Nous entendîmes pas mal de conversations de ce genre, ce jour-là. Certains éléments de l’usine, même, qui pourtant travaillaient à l’abri, flanchaient. Si les hydres avaient attaqué journellement, je ne sais trop ce qui serait arrivé. Fort heureusement, elles ne firent plus d’incursions avant la grande bataille, et, petit à petit, la tension des esprits se relâcha, au point que nous dûmes sévir parfois contre des guetteurs négligents.
CHAPITRE III
L’EXPLORATION
Vers la même époque, je mis sur pied mon projet d’exploration et je m’aperçus que j’aimais Martine. Nous montions chaque soir ensemble à la maison de mon oncle, où nous prenions nos repas. Parfois Michel nous accompagnait, mais la plupart du temps il nous y précédait. Je confiais à Martine mes projets, et elle s’était révélée d’excellent conseil. Nous échangions aussi nos points de vue sur nos recherches respectives, et petit à petit, nous en vînmes à échanger des souvenirs personnels. J’appris ainsi qu’elle était orpheline depuis l’âge de treize ans, et que Michel l’avait élevée. Comme il était astronome, et qu’elle était elle-même très douée pour les sciences exactes, il l’avait poussée dans cette voie. Pour moi j’avais eu la chance, étant cousin germain de Bernard Verilhac, d’approcher de près les membres de la première expédition Terre-Mars, et je pus lui fournir sur eux bien des détails inédits. Je fus même photographié par un reporter enthousiaste entre Bernard et Sigurd Olsson comme « le plus jeune membre de l’expédition », ce qui me valut maintes railleries à la Faculté. Pourtant, quand il fut question de me prendre à bord pour le deuxième raid, je refusai, moitié pour ne pas affliger ma mère, encore vivante à cette époque, ce qui était honorable, moitié par simple peur, ce qui l’était moins. Je retrouvai les journaux de l’époque dans la bibliothèque de mon oncle et montrai à Martine la fameuse photo. En revanche, elle me montra un autre cliché, représentant l’assistance à une conférence du chef de la mission, Paul Bernadac. D’un léger trait de crayon, elle encadra, au cinquième rang, un jeune homme et une jeune fille.
« Michel et moi. Nous avions dû à sa qualité d’astronome d’avoir une bonne place. Ce fut pour moi une glorieuse journée !
— Je vous ai peut-être rencontrée ce jour-là, dis-je.
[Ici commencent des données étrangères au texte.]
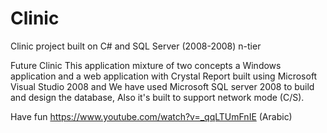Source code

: # Clinic
Clinic project built on C# and SQL Server (2008-2008) n-tier


Future Clinic This application mixture of two concepts a Windows application and a web application with Crystal Report built using Microsoft Visual Studio 2008 and We have used Microsoft SQL server 2008 to build and design the database, Also it's built to support network mode (C/S).

Have fun https://www.youtube.com/watch?v=_qqLTUmFnIE  (Arabic)

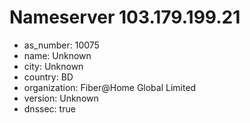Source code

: # Nameserver 103.179.199.21

* as_number: 10075
* name: Unknown
* city: Unknown
* country: BD
* organization: Fiber@Home Global Limited
* version: Unknown
* dnssec: true
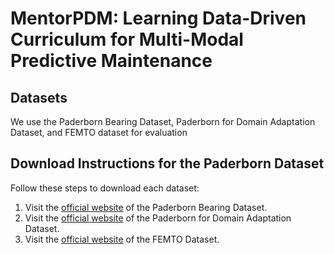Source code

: # MentorPDM: Learning Data-Driven Curriculum for Multi-Modal Predictive Maintenance

## Datasets
We use the Paderborn Bearing Dataset, Paderborn for Domain Adaptation Dataset, and FEMTO dataset for evaluation

## Download Instructions for the Paderborn Dataset
Follow these steps to download each dataset:

1. Visit the [official website](https://mb.uni-paderborn.de/konstruktions-und-antriebstechnik-kat/forschung/kat-datacenter/bearing-datacenter/data-sets-and-download) of the Paderborn Bearing Dataset.
2. Visit the [official website](https://researchdata.ntu.edu.sg/dataset.xhtml?persistentId=doi:10.21979/N9/X6M827) of the Paderborn for Domain Adaptation Dataset.
3. Visit the [official website](https://www.nasa.gov/content/prognostics-center-of-excellence-data-set-repository) of the FEMTO Dataset.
J’aidais Bernard à faire passer les clichés dans l’appareil de projection ! »
M’aidant d’une loupe, je pus reconnaître le visage de Martine, encore un peu enfantin.
Ainsi devisions-nous, soir après soir. Puis, sans que je sache très bien comment cela se passe, nous en vînmes à nous tutoyer. Et, un soir où Michel nous attendait sur le pas de la porte — nous arrivâmes la main dans la main. Comiquement, il plaça les siennes au-dessus de nos têtes.
« Mes chers enfants, en tant que chef de famille, je vous donne ma bénédiction ! »
Un peu gênés, nous nous regardâmes.
« Eh quoi ? Me serais-je trompé ? »
En même temps, nous répondîmes:
« Demande à Martine. »
« Demande à Jean. »
Puis tous trois nous éclatâmes de rire.
Le lendemain, ayant ruminé depuis longtemps mes projets, j’exposai au Conseil mon plan d’exploration.